The right to arm oneself for defense of one's person and liberty was a tradition that continued into the Enlightenment, being remarked upon by revered thinkers such as Thomas Hobbes and John Locke, whose argument for the right to “life, liberty, and property” was the inspiration for Thomas Jefferson's similar formulation in the document whose signing we celebrate today. Locke wrote that these rights were fundamental to mankind and antedated and transcended any government; that governments existed primarily to safeguard these rights; and any government destructive of these rights was unlawful and could therefore be justly resisted and destroyed by use of arms the same way that one could resist and destroy a criminal who threatened one's life.
“Thanks for the history lesson,
Bruceman, but what does this have to do with anything?” Well, these
thinkers formed the foundation of the Founders' ideas on government
and the Right to Bear Arms!
These were the so-called “elementary books of public right” that Jefferson referred to when explaining the basis and authority of the Declaration of Independence.
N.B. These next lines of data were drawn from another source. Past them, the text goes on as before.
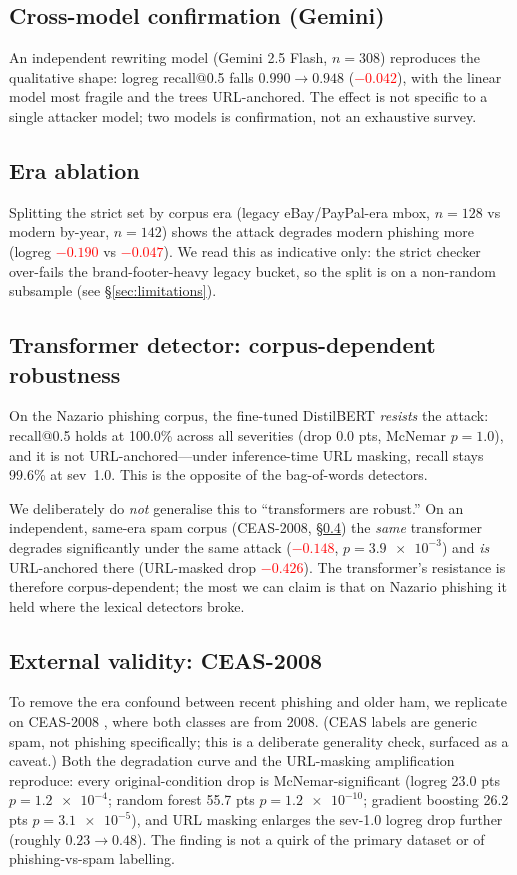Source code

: \documentclass[11pt]{article}
\newcommand{\dropneg}[1]{\textcolor{red}{$-#1$}}
\begin{document}
\subsection{Cross-model confirmation (Gemini)}
An independent rewriting model (Gemini 2.5 Flash, $n=308$) reproduces the
qualitative shape: logreg recall@0.5 falls $0.990\!\to\!0.948$
(\dropneg{0.042}), with the linear model most fragile and the trees URL-anchored.
The effect is not specific to a single attacker model; two models is confirmation,
not an exhaustive survey.

\subsection{Era ablation}
Splitting the strict set by corpus era (legacy eBay/PayPal-era mbox, $n=128$ vs
modern by-year, $n=142$) shows the attack degrades modern phishing more (logreg
\dropneg{0.190} vs \dropneg{0.047}). We read this as indicative only: the strict
checker over-fails the brand-footer-heavy legacy bucket, so the split is on a
non-random subsample (see \S\ref{sec:limitations}).

\subsection{Transformer detector: corpus-dependent robustness}
On the Nazario phishing corpus, the fine-tuned DistilBERT \emph{resists} the
attack: recall@0.5 holds at 100.0\% across all severities (drop 0.0 pts, McNemar
$p=1.0$), and it is not URL-anchored---under inference-time URL masking, recall
stays 99.6\% at sev~1.0. This is the opposite of the bag-of-words detectors.

We deliberately do \emph{not} generalise this to ``transformers are robust.'' On an
independent, same-era spam corpus (CEAS-2008, \S\ref{sec:external}) the
\emph{same} transformer degrades significantly under the same attack
(\dropneg{0.148}, $p=\num{3.9e-3}$) and \emph{is} URL-anchored there (URL-masked
drop \dropneg{0.426}). The transformer's resistance is therefore corpus-dependent;
the most we can claim is that on Nazario phishing it held where the lexical
detectors broke.

\subsection{External validity: CEAS-2008}\label{sec:external}
To remove the era confound between recent phishing and older ham, we replicate on
CEAS-2008 \citep{champa2023phishing}, where both classes are from 2008.
(CEAS labels are generic spam, not phishing specifically; this is a deliberate
generality check, surfaced as a caveat.) Both the degradation curve and the
URL-masking amplification reproduce: every original-condition drop is
McNemar-significant (logreg 23.0 pts $p=\num{1.2e-4}$; random forest 55.7 pts
$p=\num{1.2e-10}$; gradient boosting 26.2 pts $p=\num{3.1e-5}$), and URL masking
enlarges the sev-1.0 logreg drop further (roughly $0.23\!\to\!0.48$). The finding
is not a quirk of the primary dataset or of phishing-vs-spam labelling.
\end{document}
In his letter to Henry Lee IV (half-brother of Robert), Jefferson wrote “...But with respect to our rights, and the acts of the British government contravening those rights, there was but one opinion on this side of the water. All American whigs thought alike on these subjects. When forced, therefore, to resort to arms for redress, an appeal to the tribunal of the world was deemed proper for our justification. This was the object of the Declaration of Independence. Not to find out new principles, or new arguments, never before thought of, not merely to say things which had never been said before; but to place before mankind the common sense of the subject, in terms so plain and firm as to command their assent, and to justify ourselves in the independent stand we are compelled to take. Neither aiming at originality of principle or sentiment, nor yet copied from any particular and previous writing, it was intended to be an expression of the American mind, and to give to that expression the proper tone and spirit called for by the occasion. All its authority rests then on the harmonizing sentiments of the day, whether expressed in conversation, in letters, printed essays, or in the elementary books of public right, as Aristotle, Cicero, Locke, Sidney, etc....”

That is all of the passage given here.